How it is administered

Nelarabine is given as an intravenous (IV) infusion, meaning it is delivered directly into a vein through a needle or catheter.

For adults, the typical dose is 1,500 mg/m² administered over 2 hours on days 1, 3, and 5 of a 21-day cycle. For children (age 1 year and older), the usual dose is 650 mg/m² given over 1 hour daily for 5 consecutive days, also repeated every 21 days.

Nelarabine is supplied as a clear, colorless solution in single-dose vials and is not mixed with other fluids before infusion. The medication is administered in a hospital or clinic setting by healthcare professionals.

How it works

Nelarabine is a type of chemotherapy known as a nucleoside metabolic inhibitor. It is a prodrug, which means it is converted in the body into its active form, called ara-G.

Once inside the body, nelarabine is changed by an enzyme into ara-G, which is then further converted into ara-GTP. This active substance accumulates in cancerous T-cells (the type of white blood cell involved in T-cell acute lymphoblastic leukemia and T-cell lymphoblastic lymphoma).

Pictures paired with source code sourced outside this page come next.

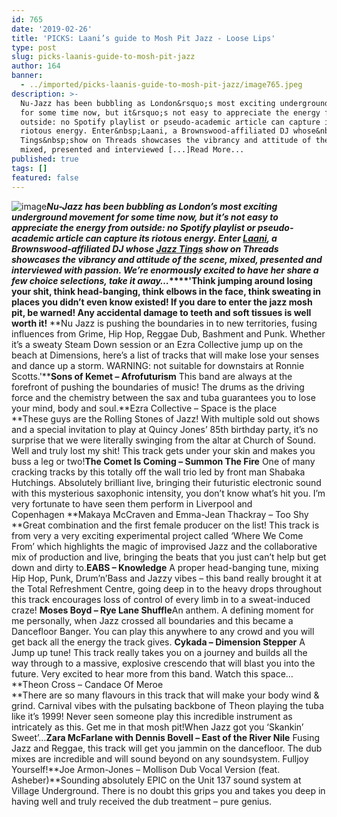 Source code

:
 ```yaml
---
id: 765
date: '2019-02-26'
title: 'PICKS: Laani’s guide to Mosh Pit Jazz - Loose Lips'
type: post
slug: picks-laanis-guide-to-mosh-pit-jazz
author: 164
banner:
  - ../imported/picks-laanis-guide-to-mosh-pit-jazz/image765.jpeg
description: >-
  Nu-Jazz has been bubbling as London&rsquo;s most exciting underground movement
  for some time now, but it&rsquo;s not easy to appreciate the energy from
  outside: no Spotify playlist or pseudo-academic article can capture its
  riotous energy. Enter&nbsp;Laani, a Brownswood-affiliated DJ whose&nbsp;Jazz
  Tings&nbsp;show on Threads showcases the vibrancy and attitude of the scene,
  mixed, presented and interviewed [...]Read More...
published: true
tags: []
featured: false
---
```

![image](../../imported/picks-laanis-guide-to-mosh-pit-jazz/image765.jpeg)**_Nu-Jazz has been bubbling as London’s most exciting underground movement for some time now, but it’s not easy to appreciate the energy from outside: no Spotify playlist or pseudo-academic article can capture its riotous energy. Enter [Laani](https://facebook.com/Laaniofficial), a Brownswood-affiliated DJ whose [Jazz Tings](https://threadsradio.com/project/jazztings-w-laani/) show on Threads showcases the vibrancy and attitude of the scene, mixed, presented and interviewed with passion. We’re enormously excited to have her share a few choice selections, take it away…_****'Think jumping around losing your shit, think head-banging, think elbows in the face, think sweating in places you didn’t even know existed! If you dare to enter the jazz mosh pit, be warned! Any accidental damage to teeth and soft tissues is well worth it!** **Nu Jazz is pushing the boundaries in to new territories, fusing influences from Grime, Hip Hop, Reggae Dub, Bashment and Punk. Whether it’s a sweaty Steam Down session or an Ezra Collective jump up on the beach at Dimensions, here’s a list of tracks that will make lose your senses and dance up a storm. WARNING: not suitable for downstairs at Ronnie Scotts.'****Sons of Kemet – Afrofuturism** This band are always at the forefront of pushing the boundaries of music! The drums as the driving force and the chemistry between the sax and tuba guarantees you to lose your mind, body and soul.**Ezra Collective – Space is the place  
**These guys are the Rolling Stones of Jazz! With multiple sold out shows and a special invitation to play at Quincy Jones’ 85th birthday party, it’s no surprise that we were literally swinging from the altar at Church of Sound. Well and truly lost my shit! This track gets under your skin and makes you buss a leg or two!**The Comet Is Coming – Summon The Fire** One of many cracking tracks by this totally off the wall trio led by front man Shabaka Hutchings. Absolutely brilliant live, bringing their futuristic electronic sound with this mysterious saxophonic intensity, you don’t know what’s hit you. I’m very fortunate to have seen them perform in Liverpool and Copenhagen **Makaya McCraven and Emma-Jean Thackray – Too Shy  
**Great combination and the first female producer on the list! This track is from very a very exciting experimental project called ‘Where We Come From’ which highlights the magic of improvised Jazz and the collaborative mix of production and live, bringing the beats that you just can’t help but get down and dirty to.**EABS – Knowledge** A proper head-banging tune, mixing Hip Hop, Punk, Drum’n’Bass and Jazzy vibes – this band really brought it at the Total Refreshment Centre, going deep in to the heavy drops throughout this track encourages loss of control of every limb in to a sweat-induced craze! **Moses Boyd – Rye Lane Shuffle**An anthem. A defining moment for me personally, when Jazz crossed all boundaries and this became a Dancefloor Banger. You can play this anywhere to any crowd and you will get back all the energy the track gives. **Cykada – Dimension Stepper** A Jump up tune! This track really takes you on a journey and builds all the way through to a massive, explosive crescendo that will blast you into the future. Very excited to hear more from this band. Watch this space…**Theon Cross – Candace Of Meroe  
**There are so many flavours in this track that will make your body wind & grind. Carnival vibes with the pulsating backbone of Theon playing the tuba like it’s 1999! Never seen someone play this incredible instrument as intricately as this. Get me in that mosh pit!When Jazz got you ‘Skankin’ Sweet’…**Zara McFarlane with Dennis Bovell – East of the River Nile** Fusing Jazz and Reggae, this track will get you jammin on the dancefloor. The dub mixes are incredible and will sound beyond on any soundsystem. Fulljoy Yourself!**Joe Armon-Jones – Mollison Dub Vocal Version (feat. Asheber)**Sounding absolutely EPIC on the Unit 137 sound system at Village Underground. There is no doubt this grips you and takes you deep in having well and truly received the dub treatment – pure genius.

Ara-GTP is incorporated into the DNA of these cells, blocking their ability to make new DNA. This stops the cancer cells from growing and dividing, eventually leading to their death.

Because nelarabine targets rapidly dividing cells, it can also affect healthy cells that divide quickly, which is why side effects can occur.

Common side effects

  • Anemia (low red blood cells)
  • Thrombocytopenia (low platelets)
  • Neutropenia (low white blood cells)
  • Nausea
  • Diarrhea
  • Vomiting
  • Constipation
  • Fatigue
  • Fever (pyrexia)
  • Cough
  • Shortness of breath (dyspnea)

Neurological side effects are also common and may include:

  • Sleepiness (somnolence)
  • Dizziness
  • Peripheral neuropathy (numbness, tingling, or weakness in hands or feet)
  • Headache
  • Paresthesia (abnormal sensations)

In children, the most common side effects are anemia, neutropenia, thrombocytopenia, leukopenia, and headache.

Who Should take it

Nelarabine is specifically indicated for adults and children (age 1 year and older) who have T-cell acute lymphoblastic leukemia (T-ALL) or T-cell lymphoblastic lymphoma (T-LBL) that has not responded to, or has relapsed after, at least two prior chemotherapy regimens.

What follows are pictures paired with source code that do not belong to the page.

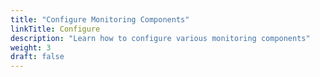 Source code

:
 ```yaml
---
title: "Configure Monitoring Components"
linkTitle: Configure
description: "Learn how to configure various monitoring components"
weight: 3
draft: false
---
```

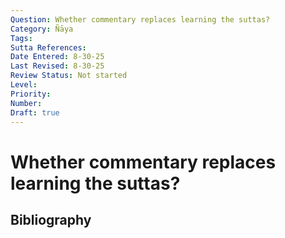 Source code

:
 ```yaml
---
Question: Whether commentary replaces learning the suttas?
Category: Ñāya
Tags: 
Sutta References: 
Date Entered: 8-30-25
Last Revised: 8-30-25
Review Status: Not started
Level: 
Priority: 
Number: 
Draft: true
---
```


# Whether commentary replaces learning the suttas?

## Bibliography

<!-- 

Notes:



 -->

It is used when other standard treatments have not been effective, and may be part of the treatment plan before a stem cell transplant. Nelarabine is not used for other types of leukemia or lymphoma, and its use is limited to patients with T-cell disease.

Who should not take it

There are no absolute contraindications listed for nelarabine, but it should be used with caution in certain situations.

Patients with a history of severe neurological disorders or who have received prior treatments that can affect the nervous system (such as intrathecal chemotherapy or craniospinal irradiation) may be at higher risk for serious side effects. Nelarabine can cause harm to an unborn baby, so it should not be used during pregnancy unless clearly needed. Women of childbearing age should use effective contraception, and men should use condoms during treatment and for 3 months after the last dose.

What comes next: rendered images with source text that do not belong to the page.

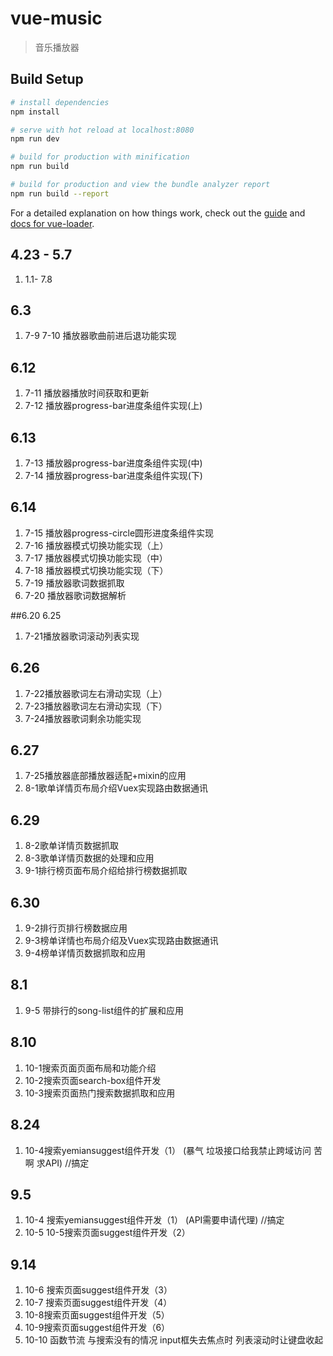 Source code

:# vue-music

> 音乐播放器

## Build Setup

``` bash
# install dependencies
npm install

# serve with hot reload at localhost:8080
npm run dev

# build for production with minification
npm run build

# build for production and view the bundle analyzer report
npm run build --report
```

For a detailed explanation on how things work, check out the [guide](http://vuejs-templates.github.io/webpack/) and [docs for vue-loader](http://vuejs.github.io/vue-loader).

## 4.23 - 5.7
1. 1.1- 7.8
## 6.3

1. 7-9 7-10 播放器歌曲前进后退功能实现
## 6.12

1. 7-11 播放器播放时间获取和更新
2. 7-12 播放器progress-bar进度条组件实现(上)

## 6.13

1. 7-13 播放器progress-bar进度条组件实现(中)
2. 7-14 播放器progress-bar进度条组件实现(下)

## 6.14

1. 7-15 播放器progress-circle圆形进度条组件实现
2. 7-16 播放器模式切换功能实现（上）
3. 7-17 播放器模式切换功能实现（中）
4. 7-18 播放器模式切换功能实现（下）
5. 7-19 播放器歌词数据抓取
6. 7-20 播放器歌词数据解析

##6.20 6.25
1. 7-21播放器歌词滚动列表实现

## 6.26
1. 7-22播放器歌词左右滑动实现（上）
2. 7-23播放器歌词左右滑动实现（下）
3. 7-24播放器歌词剩余功能实现

## 6.27
1. 7-25播放器底部播放器适配+mixin的应用
2. 8-1歌单详情页布局介绍Vuex实现路由数据通讯

## 6.29
1. 8-2歌单详情页数据抓取
2. 8-3歌单详情页数据的处理和应用
3. 9-1排行榜页面布局介绍给排行榜数据抓取

## 6.30 
1. 9-2排行页排行榜数据应用
2. 9-3榜单详情也布局介绍及Vuex实现路由数据通讯
3. 9-4榜单详情页数据抓取和应用

## 8.1 
1. 9-5 带排行的song-list组件的扩展和应用

## 8.10
1. 10-1搜索页面页面布局和功能介绍
2. 10-2搜索页面search-box组件开发
3. 10-3搜索页面热门搜索数据抓取和应用

## 8.24
1. 10-4搜索yemiansuggest组件开发（1） (暴气 垃圾接口给我禁止跨域访问 苦啊 求API) //搞定

## 9.5 
1. 10-4 搜索yemiansuggest组件开发（1） (API需要申请代理) //搞定
2. 10-5 10-5搜索页面suggest组件开发（2）

## 9.14
1. 10-6 搜索页面suggest组件开发（3）
2. 10-7 搜索页面suggest组件开发（4）
3. 10-8搜索页面suggest组件开发（5）
4. 10-9搜索页面suggest组件开发（6）
5. 10-10 函数节流 与搜索没有的情况 input框失去焦点时 列表滚动时让键盘收起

Patients should not receive live vaccines while on nelarabine, and those with significant kidney or liver impairment should be monitored closely, as the drug has not been well studied in these populations.

Commonly used with

Nelarabine may be used alone, but it is also sometimes given as part of a combination chemotherapy regimen, especially in clinical trials or specialized treatment protocols.

In some cases, it is used with other chemotherapy agents as part of a multi-agent regimen for T-cell acute lymphoblastic leukemia or lymphoma, particularly in children and young adults.

Commonly tested with

Nelarabine has been studied in combination with multi-agent chemotherapy regimens, such as the augmented Berlin-Frankfurt-Münster (aBFM) protocol, especially in pediatric and adolescent patients with T-ALL or T-LBL.

It has also been tested with other chemotherapy drugs, but should not be combined with adenosine deaminase (ADA) inhibitors like pentostatin, as this can interfere with how nelarabine works.